25 Jan 2022
In India, relocation of people residing within Protected Areas, particularly core areas of tiger reserves, is a key conservation strategy to create and preserve undisturbed landscapes for endangered species especially tigers. Equitable, fair relocations are important from an ethical, people welfare perspective, while also having implications for conservation success. This is particularly significant in India, where millions reside in and around small, disconnected protected areas (PAs). In India, relocation of people from within PAs has evolved from compensated forcible evictions to voluntary, informed, and incentivised resettlements. However, questions have been raised on whether such policy shifts are applied in practice; with aspersions on the ‘voluntary’ nature of relocation, which it is argued maybe induced, or coerced.
Since 1973, ~18,490 families have been relocated out of core areas of tiger reserves with diverse results. Outcomes of relocation vary across different areas, and also within the same geographies. While the dominant narrative is of distress and destitution post-displacement, occasional successes-indicating economic wellbeing post relocation have been documented. Yet, scholarship on factors, especially institutional processes, that influence the relocation experience is scant.

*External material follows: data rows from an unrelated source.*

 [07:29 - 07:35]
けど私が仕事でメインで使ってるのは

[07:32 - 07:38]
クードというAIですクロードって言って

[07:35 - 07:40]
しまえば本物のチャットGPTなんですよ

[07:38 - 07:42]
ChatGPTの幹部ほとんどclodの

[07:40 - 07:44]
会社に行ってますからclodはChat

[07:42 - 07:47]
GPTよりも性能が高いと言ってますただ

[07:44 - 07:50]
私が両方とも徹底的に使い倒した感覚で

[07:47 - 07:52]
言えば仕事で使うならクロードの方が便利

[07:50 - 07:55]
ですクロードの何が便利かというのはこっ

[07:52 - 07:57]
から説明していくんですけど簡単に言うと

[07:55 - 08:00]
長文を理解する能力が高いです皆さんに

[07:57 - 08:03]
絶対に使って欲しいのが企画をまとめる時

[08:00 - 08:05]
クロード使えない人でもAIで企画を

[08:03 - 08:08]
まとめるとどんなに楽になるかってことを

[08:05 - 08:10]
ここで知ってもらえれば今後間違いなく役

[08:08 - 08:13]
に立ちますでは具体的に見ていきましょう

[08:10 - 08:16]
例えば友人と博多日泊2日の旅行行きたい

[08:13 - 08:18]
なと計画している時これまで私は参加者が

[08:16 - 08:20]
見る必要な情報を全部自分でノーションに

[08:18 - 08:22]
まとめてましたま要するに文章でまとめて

This project looks at relocation in the context of three Indian villages: a) Bhagwanpur (formerly Botezari) 107 families relocated from Tadoba Andhari Tiger Reserve (Maharashtra) in 2007, b) Palasgaon, ~ 117 families resettled from Tadoba in 2019 and c) Kurchiyad, ~100 families relocated from Wayanad Wildlife Sanctuary (Kerala). My research will look at the social-economic outcomes for the displaced people. It will also seek to understand the institutional support and practises made available to the relocated people, how these have evolved over time, and their influence on the outcomes of relocation.

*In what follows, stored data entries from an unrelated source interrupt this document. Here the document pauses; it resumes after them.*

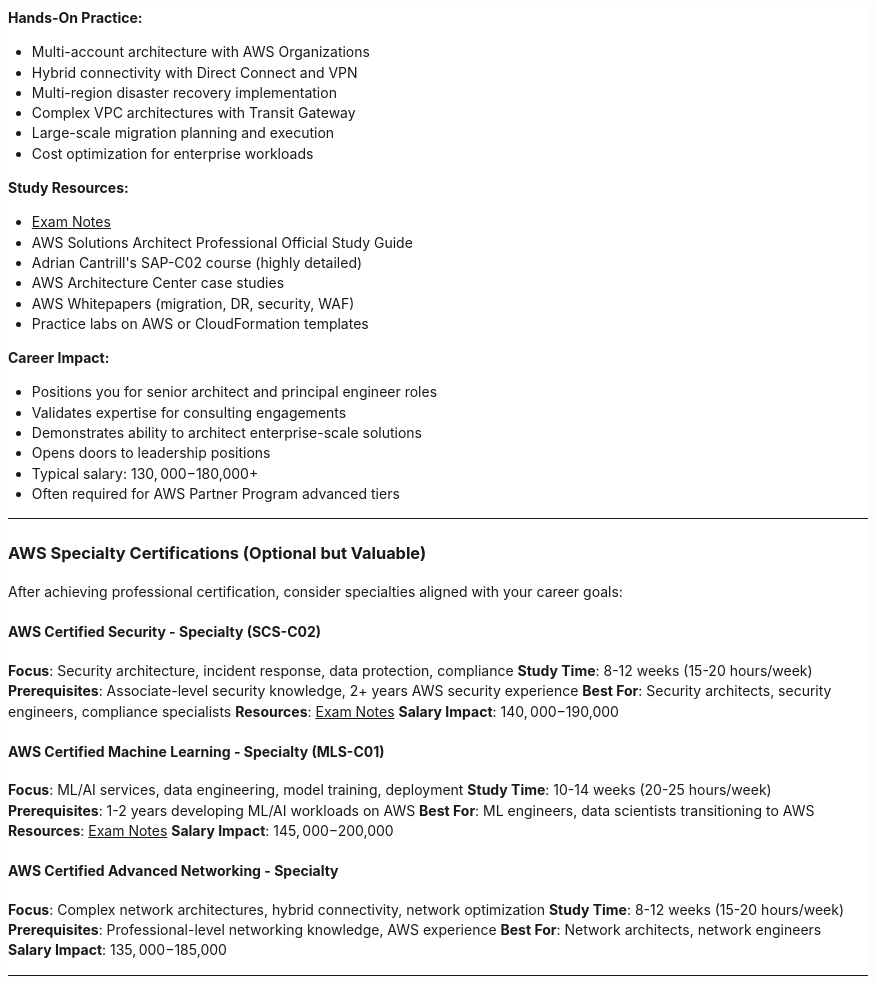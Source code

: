 **Hands-On Practice:**
- Multi-account architecture with AWS Organizations
- Hybrid connectivity with Direct Connect and VPN
- Multi-region disaster recovery implementation
- Complex VPC architectures with Transit Gateway
- Large-scale migration planning and execution
- Cost optimization for enterprise workloads

**Study Resources:**
- [Exam Notes](/exams/aws/professional/solutions-architect-pro-sap-c02/README.md)
- AWS Solutions Architect Professional Official Study Guide
- Adrian Cantrill's SAP-C02 course (highly detailed)
- AWS Architecture Center case studies
- AWS Whitepapers (migration, DR, security, WAF)
- Practice labs on AWS or CloudFormation templates

**Career Impact:**
- Positions you for senior architect and principal engineer roles
- Validates expertise for consulting engagements
- Demonstrates ability to architect enterprise-scale solutions
- Opens doors to leadership positions
- Typical salary: $130,000-$180,000+
- Often required for AWS Partner Program advanced tiers

---

### AWS Specialty Certifications (Optional but Valuable)

After achieving professional certification, consider specialties aligned with your career goals:

#### AWS Certified Security - Specialty (SCS-C02)

**Focus**: Security architecture, incident response, data protection, compliance
**Study Time**: 8-12 weeks (15-20 hours/week)
**Prerequisites**: Associate-level security knowledge, 2+ years AWS security experience
**Best For**: Security architects, security engineers, compliance specialists
**Resources**: [Exam Notes](/exams/aws/specialty/security-scs-c02/README.md)
**Salary Impact**: $140,000-$190,000

#### AWS Certified Machine Learning - Specialty (MLS-C01)

**Focus**: ML/AI services, data engineering, model training, deployment
**Study Time**: 10-14 weeks (20-25 hours/week)
**Prerequisites**: 1-2 years developing ML/AI workloads on AWS
**Best For**: ML engineers, data scientists transitioning to AWS
**Resources**: [Exam Notes](/exams/aws/specialty/machine-learning-mls-c01/README.md)
**Salary Impact**: $145,000-$200,000

#### AWS Certified Advanced Networking - Specialty

**Focus**: Complex network architectures, hybrid connectivity, network optimization
**Study Time**: 8-12 weeks (15-20 hours/week)
**Prerequisites**: Professional-level networking knowledge, AWS experience
**Best For**: Network architects, network engineers
**Salary Impact**: $135,000-$185,000

---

For my research I will use a combination of key informant interviews, socioeconomic questionnaires, semi-structured interviews, focus group discussions and secondary data analysis.
The study will help recognise lacunae and future challenges of the relocation process, and identify best practices, based on the lived experiences of relocated communities and key decision makers. Across India, there are ~490 villages within tiger reserves that may be potentially relocated overtime. It is hoped that insights from my study will inform these resettlements and contribute towards a more empathetic and just approach. This is essential not just from an ethical perspective, but also as a conservation solution to create undisturbed habitats for endangered megafauna like tigers and elephants, in a populated, fast developing country like India.